Records to process:
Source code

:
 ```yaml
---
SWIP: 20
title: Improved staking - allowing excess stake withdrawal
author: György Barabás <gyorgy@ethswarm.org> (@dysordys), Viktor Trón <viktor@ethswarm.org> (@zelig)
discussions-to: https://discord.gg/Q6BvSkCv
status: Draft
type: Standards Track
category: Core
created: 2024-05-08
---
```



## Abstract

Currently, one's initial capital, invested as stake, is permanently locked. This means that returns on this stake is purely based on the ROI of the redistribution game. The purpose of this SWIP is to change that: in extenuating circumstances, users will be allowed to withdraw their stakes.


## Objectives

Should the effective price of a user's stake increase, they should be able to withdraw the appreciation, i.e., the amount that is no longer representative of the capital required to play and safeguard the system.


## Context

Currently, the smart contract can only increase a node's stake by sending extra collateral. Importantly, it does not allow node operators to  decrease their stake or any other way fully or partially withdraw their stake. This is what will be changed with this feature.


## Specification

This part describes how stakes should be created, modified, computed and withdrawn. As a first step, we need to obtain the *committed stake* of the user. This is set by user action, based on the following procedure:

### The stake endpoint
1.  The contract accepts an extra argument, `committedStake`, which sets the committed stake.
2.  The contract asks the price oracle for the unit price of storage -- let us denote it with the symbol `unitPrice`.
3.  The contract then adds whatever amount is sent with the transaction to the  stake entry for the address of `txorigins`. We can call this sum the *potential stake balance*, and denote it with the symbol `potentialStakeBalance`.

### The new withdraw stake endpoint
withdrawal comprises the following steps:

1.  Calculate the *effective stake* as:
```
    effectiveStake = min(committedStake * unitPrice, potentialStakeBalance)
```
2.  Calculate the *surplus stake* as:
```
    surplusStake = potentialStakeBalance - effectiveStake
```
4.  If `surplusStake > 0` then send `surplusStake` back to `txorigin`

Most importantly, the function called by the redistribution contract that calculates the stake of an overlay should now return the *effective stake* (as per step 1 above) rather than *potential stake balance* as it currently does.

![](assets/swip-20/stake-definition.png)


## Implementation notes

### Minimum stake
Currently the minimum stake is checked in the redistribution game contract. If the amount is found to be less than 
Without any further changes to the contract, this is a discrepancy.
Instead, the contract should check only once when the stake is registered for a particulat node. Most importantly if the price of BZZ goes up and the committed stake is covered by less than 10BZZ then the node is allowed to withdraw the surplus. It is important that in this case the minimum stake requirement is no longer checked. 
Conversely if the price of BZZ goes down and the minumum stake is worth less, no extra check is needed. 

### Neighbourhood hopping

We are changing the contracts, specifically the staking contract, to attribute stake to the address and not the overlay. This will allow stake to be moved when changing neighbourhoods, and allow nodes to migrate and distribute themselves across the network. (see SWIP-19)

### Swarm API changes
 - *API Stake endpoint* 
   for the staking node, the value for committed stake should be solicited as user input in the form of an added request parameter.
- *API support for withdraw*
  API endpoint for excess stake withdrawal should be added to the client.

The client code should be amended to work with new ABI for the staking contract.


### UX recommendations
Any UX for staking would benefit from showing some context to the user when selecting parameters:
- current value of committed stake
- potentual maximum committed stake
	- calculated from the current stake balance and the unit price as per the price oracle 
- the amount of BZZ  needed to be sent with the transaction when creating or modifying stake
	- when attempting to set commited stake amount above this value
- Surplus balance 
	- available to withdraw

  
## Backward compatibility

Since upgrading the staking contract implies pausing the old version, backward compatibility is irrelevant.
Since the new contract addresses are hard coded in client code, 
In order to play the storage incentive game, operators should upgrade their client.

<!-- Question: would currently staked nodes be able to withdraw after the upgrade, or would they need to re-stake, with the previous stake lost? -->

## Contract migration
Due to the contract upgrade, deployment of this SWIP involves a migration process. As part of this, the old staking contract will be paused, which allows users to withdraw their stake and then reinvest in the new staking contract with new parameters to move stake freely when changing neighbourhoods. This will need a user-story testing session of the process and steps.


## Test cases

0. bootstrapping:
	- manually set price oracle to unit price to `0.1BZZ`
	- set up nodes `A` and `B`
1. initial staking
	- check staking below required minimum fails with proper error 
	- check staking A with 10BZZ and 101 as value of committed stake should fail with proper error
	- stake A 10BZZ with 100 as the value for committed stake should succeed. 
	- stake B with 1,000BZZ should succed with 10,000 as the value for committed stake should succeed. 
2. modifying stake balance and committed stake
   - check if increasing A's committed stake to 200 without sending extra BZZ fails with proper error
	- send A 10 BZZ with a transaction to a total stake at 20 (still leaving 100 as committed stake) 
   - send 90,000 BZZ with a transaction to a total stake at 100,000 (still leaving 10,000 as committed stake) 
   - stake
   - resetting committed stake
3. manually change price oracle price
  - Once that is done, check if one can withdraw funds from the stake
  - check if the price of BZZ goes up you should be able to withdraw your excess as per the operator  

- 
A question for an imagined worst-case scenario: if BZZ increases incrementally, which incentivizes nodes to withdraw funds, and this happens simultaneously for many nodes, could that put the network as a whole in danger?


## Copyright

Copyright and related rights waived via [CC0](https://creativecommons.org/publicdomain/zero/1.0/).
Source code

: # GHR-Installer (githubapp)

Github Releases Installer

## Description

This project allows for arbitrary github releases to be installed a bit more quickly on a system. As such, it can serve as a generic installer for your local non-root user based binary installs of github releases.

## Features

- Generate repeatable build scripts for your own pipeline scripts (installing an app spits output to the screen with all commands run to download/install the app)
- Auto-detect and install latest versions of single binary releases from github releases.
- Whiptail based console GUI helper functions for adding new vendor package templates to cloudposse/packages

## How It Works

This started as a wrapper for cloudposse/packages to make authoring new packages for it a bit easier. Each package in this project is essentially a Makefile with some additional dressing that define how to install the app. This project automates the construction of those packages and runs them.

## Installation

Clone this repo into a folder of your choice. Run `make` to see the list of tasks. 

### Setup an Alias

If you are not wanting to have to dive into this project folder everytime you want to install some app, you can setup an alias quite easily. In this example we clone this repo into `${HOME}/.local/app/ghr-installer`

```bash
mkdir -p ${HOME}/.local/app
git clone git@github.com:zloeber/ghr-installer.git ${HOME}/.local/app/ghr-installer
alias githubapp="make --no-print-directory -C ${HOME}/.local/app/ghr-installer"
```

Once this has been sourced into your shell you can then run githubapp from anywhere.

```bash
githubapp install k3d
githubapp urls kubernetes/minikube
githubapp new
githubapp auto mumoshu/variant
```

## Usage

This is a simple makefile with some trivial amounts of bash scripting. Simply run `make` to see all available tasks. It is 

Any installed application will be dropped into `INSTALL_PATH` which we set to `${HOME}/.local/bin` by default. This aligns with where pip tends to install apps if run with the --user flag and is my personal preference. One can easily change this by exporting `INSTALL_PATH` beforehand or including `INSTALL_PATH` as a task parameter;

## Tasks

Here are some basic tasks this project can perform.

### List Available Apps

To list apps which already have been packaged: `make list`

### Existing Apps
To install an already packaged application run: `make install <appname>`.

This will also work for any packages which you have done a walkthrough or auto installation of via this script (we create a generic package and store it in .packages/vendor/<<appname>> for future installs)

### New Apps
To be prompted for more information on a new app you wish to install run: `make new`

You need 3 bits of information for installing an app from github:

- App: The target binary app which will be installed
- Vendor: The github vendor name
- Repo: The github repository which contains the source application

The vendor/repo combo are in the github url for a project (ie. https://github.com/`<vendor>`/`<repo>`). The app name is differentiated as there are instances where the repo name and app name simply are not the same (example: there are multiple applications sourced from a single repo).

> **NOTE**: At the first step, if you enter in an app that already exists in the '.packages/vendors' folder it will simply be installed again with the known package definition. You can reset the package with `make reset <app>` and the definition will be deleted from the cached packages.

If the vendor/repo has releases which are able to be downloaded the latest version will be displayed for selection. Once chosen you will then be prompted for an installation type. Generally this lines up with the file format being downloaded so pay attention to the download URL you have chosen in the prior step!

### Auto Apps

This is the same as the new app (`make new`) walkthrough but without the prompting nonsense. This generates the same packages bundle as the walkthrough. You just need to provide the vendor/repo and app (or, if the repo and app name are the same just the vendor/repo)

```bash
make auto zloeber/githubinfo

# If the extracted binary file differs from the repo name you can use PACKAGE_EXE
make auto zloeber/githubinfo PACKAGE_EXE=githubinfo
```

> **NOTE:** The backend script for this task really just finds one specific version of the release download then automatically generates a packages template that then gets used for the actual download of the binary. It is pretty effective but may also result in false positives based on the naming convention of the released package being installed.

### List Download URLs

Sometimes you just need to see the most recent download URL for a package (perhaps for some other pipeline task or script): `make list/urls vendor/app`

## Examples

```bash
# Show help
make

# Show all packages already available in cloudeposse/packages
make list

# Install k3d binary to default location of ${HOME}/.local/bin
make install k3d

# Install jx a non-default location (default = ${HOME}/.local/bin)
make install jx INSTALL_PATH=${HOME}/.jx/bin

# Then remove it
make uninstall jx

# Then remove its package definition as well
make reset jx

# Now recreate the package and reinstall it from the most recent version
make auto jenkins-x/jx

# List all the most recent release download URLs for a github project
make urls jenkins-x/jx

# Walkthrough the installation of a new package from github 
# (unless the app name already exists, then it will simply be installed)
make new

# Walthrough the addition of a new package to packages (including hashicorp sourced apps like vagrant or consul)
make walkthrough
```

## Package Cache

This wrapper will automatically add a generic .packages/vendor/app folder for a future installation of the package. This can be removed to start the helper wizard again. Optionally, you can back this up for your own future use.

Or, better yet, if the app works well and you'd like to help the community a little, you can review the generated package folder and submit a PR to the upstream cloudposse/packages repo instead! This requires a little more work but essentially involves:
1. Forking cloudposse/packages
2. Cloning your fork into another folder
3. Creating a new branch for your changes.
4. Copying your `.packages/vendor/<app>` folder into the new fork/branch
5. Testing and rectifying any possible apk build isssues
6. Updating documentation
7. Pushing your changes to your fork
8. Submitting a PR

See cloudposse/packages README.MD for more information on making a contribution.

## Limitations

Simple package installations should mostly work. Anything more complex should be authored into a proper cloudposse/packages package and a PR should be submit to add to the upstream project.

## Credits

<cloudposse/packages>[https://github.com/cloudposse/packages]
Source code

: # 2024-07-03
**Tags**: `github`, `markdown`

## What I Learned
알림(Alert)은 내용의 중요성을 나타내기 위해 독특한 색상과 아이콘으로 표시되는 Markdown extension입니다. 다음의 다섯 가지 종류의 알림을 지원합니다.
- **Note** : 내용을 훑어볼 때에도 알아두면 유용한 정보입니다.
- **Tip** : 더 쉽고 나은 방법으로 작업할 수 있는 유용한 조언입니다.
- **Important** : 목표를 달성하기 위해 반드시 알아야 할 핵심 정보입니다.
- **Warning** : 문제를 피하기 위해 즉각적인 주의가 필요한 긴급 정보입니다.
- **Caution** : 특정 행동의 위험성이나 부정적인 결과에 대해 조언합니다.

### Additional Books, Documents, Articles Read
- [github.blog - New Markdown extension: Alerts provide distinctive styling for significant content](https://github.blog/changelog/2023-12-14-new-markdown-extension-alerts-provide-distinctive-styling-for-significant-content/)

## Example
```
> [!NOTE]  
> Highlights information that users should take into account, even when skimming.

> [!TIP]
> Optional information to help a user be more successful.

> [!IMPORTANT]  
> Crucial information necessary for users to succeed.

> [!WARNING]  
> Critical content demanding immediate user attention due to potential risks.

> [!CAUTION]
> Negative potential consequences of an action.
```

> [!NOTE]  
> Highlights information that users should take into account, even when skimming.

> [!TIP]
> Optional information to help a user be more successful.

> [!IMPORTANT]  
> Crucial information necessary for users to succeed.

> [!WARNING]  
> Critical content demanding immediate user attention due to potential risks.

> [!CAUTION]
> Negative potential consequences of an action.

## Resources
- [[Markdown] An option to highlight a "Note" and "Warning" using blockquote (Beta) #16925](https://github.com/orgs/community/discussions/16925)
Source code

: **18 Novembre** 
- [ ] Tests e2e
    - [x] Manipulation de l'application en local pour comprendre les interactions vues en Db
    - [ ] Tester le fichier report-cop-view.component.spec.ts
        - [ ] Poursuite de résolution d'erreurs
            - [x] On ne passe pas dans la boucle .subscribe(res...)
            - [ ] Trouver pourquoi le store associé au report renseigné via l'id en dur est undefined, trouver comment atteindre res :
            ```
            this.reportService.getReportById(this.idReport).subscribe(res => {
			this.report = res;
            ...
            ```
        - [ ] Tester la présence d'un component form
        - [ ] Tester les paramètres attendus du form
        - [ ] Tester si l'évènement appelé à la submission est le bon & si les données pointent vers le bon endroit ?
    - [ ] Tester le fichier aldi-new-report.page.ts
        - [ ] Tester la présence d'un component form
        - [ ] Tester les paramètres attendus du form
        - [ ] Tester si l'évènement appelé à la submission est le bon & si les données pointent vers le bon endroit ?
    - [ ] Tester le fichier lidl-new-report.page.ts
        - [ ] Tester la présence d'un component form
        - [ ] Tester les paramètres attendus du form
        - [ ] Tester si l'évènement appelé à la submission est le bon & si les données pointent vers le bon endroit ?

Try it:
Please return all lines from the records that hold the word "well".

Answer to this problem:
# Then remove its package definition as well
Or, better yet, if the app works well and you'd like to help the community a little, you can review the generated package folder and submit a PR to the upstream cloudposse/packages repo instead! This requires a little more work but essentially involves:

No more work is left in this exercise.